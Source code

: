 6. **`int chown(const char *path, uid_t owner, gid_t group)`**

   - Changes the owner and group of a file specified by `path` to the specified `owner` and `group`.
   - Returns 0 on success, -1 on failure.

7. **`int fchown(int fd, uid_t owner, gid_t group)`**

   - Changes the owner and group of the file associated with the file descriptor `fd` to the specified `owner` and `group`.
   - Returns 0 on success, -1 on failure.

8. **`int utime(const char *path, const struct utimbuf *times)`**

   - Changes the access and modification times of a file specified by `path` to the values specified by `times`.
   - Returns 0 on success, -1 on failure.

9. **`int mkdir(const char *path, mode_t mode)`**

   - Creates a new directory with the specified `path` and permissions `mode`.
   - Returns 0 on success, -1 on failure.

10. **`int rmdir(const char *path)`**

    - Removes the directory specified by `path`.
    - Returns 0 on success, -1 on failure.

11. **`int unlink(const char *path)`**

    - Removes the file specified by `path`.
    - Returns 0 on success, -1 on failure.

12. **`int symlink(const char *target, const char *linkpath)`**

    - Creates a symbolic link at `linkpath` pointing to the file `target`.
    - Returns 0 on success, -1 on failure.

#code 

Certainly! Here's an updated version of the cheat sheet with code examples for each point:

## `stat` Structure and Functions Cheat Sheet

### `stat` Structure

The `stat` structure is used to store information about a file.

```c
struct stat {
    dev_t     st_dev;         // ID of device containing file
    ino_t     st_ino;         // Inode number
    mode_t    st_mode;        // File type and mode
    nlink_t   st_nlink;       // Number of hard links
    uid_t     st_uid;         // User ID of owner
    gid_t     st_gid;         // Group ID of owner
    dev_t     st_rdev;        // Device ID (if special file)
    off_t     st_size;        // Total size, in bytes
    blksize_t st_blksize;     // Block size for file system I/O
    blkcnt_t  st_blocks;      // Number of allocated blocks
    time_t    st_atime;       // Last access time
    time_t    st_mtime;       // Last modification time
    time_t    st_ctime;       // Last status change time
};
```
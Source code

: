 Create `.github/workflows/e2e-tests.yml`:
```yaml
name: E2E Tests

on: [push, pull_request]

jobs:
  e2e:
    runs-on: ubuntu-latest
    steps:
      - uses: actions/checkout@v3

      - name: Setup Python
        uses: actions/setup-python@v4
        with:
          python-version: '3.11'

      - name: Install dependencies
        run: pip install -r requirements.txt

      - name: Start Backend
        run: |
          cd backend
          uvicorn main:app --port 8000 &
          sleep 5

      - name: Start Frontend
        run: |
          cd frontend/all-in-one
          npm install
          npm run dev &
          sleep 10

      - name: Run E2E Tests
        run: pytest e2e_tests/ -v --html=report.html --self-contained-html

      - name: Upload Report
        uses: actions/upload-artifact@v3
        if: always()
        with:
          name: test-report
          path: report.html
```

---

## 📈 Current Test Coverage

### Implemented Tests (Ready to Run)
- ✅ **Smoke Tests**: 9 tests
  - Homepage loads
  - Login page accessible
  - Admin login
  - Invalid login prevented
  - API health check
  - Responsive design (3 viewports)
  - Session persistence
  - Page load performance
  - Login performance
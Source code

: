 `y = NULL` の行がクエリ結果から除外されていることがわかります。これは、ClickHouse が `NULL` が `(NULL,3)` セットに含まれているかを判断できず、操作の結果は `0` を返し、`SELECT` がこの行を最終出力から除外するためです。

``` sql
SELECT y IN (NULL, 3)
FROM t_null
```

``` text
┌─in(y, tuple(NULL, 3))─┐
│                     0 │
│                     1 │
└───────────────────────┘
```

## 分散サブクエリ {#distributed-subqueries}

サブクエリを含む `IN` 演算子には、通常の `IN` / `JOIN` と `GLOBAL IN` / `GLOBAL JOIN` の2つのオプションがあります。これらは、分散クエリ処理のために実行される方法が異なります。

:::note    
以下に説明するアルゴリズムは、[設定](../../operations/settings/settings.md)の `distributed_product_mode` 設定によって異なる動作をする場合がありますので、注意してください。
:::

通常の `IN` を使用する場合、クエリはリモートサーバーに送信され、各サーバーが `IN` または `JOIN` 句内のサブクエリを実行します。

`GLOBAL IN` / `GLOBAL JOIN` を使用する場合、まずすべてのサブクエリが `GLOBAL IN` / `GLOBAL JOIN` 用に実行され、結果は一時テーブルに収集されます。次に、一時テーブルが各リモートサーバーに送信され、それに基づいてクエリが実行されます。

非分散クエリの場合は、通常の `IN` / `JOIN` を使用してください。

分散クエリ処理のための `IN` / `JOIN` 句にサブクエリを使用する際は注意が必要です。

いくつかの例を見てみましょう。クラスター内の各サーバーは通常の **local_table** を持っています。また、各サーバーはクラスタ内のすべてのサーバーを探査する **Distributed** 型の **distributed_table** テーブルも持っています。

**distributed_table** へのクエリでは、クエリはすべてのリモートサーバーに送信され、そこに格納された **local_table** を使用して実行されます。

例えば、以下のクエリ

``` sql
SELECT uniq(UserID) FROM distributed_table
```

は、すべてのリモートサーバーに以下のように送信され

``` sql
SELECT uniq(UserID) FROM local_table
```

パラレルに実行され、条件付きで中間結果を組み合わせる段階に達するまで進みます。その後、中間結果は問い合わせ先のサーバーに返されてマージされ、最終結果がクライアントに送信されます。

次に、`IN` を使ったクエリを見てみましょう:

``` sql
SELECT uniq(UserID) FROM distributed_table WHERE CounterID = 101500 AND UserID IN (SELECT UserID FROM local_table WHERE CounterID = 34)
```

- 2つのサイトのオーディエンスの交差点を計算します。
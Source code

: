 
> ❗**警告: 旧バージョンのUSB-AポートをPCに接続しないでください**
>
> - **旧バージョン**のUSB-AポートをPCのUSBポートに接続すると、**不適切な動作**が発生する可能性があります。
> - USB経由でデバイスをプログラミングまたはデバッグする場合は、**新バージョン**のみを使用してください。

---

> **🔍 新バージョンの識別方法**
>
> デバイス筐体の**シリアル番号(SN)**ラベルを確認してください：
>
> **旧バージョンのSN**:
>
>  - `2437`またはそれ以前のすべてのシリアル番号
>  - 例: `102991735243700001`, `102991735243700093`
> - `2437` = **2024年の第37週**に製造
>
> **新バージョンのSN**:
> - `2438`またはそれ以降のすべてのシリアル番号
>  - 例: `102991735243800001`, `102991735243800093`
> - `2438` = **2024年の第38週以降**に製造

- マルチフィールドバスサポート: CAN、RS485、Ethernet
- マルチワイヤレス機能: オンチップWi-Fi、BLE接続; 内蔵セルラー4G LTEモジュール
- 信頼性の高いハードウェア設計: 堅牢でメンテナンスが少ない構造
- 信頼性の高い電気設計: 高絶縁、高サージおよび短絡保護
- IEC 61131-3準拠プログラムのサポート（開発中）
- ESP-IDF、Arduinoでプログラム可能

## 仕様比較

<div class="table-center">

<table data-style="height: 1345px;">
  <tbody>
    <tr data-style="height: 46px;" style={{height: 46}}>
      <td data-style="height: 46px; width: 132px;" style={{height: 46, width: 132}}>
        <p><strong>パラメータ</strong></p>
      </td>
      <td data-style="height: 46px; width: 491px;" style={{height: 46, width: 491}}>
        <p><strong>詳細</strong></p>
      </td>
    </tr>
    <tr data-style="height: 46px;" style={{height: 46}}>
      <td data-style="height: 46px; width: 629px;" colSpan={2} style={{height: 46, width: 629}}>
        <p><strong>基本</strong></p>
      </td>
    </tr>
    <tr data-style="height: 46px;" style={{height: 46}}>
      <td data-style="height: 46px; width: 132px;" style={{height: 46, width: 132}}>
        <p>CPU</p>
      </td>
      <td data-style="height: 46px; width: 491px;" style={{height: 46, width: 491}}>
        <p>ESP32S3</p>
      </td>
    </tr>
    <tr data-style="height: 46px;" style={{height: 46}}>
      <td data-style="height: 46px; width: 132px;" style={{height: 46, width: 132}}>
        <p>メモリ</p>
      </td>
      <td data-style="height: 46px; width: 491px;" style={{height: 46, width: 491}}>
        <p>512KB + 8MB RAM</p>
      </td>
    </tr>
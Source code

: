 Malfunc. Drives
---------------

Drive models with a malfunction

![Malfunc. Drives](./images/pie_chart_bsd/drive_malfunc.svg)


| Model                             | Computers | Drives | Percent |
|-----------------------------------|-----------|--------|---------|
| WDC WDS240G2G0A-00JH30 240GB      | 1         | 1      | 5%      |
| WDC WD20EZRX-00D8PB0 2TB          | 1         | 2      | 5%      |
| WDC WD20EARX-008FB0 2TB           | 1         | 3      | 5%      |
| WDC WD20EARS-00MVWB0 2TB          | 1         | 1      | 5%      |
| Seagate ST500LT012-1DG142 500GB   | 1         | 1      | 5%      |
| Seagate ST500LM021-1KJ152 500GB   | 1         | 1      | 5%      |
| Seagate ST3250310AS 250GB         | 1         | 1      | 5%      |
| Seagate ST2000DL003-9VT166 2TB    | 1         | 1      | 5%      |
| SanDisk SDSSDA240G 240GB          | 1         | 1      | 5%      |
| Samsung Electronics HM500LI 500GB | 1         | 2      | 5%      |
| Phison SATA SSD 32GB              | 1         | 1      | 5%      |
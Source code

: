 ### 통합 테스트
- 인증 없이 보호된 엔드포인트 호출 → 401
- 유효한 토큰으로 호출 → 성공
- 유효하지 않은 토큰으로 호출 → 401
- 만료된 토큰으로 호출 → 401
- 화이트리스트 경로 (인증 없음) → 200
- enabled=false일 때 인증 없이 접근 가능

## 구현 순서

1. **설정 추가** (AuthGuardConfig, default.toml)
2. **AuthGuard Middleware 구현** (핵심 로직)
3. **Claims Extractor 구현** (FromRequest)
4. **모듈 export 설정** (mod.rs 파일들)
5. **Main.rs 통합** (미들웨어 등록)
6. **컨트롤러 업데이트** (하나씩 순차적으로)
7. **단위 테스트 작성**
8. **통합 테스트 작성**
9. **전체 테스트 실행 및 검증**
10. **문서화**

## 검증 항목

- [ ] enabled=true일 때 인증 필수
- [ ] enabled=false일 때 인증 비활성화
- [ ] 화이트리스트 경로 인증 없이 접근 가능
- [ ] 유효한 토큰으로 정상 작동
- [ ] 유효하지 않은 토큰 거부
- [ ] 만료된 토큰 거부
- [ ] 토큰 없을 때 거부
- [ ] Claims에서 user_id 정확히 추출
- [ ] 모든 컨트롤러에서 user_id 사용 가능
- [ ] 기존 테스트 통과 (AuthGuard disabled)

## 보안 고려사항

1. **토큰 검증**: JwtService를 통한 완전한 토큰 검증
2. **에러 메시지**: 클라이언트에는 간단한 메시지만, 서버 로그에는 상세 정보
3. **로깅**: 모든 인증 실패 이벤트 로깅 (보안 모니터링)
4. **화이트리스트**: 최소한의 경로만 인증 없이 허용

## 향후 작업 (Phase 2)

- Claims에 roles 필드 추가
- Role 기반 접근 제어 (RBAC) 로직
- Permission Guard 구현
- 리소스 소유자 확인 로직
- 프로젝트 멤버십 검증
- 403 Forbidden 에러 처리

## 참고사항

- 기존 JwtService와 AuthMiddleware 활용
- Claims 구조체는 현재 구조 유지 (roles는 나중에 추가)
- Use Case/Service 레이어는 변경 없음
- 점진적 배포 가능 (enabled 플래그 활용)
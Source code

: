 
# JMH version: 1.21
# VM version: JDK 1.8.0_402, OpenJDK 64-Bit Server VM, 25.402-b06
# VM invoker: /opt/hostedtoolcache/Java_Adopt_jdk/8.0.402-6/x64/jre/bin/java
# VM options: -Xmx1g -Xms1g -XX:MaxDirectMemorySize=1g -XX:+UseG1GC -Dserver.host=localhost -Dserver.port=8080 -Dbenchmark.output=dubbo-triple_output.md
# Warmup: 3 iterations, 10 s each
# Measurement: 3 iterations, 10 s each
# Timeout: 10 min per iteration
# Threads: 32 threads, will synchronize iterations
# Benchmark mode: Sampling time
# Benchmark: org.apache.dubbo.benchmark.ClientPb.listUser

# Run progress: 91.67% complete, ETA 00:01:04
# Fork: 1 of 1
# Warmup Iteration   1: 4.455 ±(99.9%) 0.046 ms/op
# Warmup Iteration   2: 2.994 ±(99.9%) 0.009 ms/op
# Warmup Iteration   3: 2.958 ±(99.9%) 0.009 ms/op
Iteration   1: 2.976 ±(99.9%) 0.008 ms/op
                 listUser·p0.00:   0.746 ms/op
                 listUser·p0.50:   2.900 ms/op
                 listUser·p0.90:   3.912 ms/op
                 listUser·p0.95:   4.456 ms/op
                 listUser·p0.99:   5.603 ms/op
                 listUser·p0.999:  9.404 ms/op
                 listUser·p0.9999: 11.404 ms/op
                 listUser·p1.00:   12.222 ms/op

┄┄┄┄┄┄

### PROBLEM DESCRIPTION:
Go through the data above and return each line containing the string "html".

### EXERCISE OUTPUT:
        run: pytest e2e_tests/ -v --html=report.html --self-contained-html
          path: report.html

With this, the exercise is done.